Required work.
Give the number of lines below with "branches" in them, leaving out anything else.

Data section.
===============
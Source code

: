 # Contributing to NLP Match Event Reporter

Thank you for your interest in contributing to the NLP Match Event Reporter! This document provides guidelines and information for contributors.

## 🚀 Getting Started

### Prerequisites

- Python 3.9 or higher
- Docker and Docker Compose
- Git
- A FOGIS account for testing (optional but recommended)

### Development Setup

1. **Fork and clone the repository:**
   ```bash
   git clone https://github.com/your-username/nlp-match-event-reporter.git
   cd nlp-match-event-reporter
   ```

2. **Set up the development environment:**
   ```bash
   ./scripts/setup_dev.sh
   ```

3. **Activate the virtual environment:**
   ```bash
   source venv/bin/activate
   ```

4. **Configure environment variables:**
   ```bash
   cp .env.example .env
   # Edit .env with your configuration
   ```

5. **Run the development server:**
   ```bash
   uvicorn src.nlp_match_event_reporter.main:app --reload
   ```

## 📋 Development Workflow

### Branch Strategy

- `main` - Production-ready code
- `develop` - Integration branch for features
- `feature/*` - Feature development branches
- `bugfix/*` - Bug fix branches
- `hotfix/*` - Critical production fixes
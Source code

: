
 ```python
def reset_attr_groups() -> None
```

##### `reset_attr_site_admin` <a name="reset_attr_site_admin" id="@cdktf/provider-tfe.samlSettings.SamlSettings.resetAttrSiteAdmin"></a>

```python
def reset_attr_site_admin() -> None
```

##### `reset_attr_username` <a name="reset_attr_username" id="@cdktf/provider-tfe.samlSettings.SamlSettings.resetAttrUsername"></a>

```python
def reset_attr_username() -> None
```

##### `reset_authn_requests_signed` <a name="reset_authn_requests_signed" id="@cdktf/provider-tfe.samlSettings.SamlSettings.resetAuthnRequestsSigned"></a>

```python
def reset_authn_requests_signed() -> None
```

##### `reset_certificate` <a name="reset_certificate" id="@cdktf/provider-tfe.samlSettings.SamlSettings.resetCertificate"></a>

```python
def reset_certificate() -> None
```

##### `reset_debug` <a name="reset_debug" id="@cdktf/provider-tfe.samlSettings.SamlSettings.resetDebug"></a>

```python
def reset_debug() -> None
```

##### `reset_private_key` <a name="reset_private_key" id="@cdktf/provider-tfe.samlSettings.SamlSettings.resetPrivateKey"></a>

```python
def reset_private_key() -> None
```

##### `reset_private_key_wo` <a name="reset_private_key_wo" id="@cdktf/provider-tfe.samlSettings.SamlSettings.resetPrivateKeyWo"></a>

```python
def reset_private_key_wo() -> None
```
===============
Expected output.
2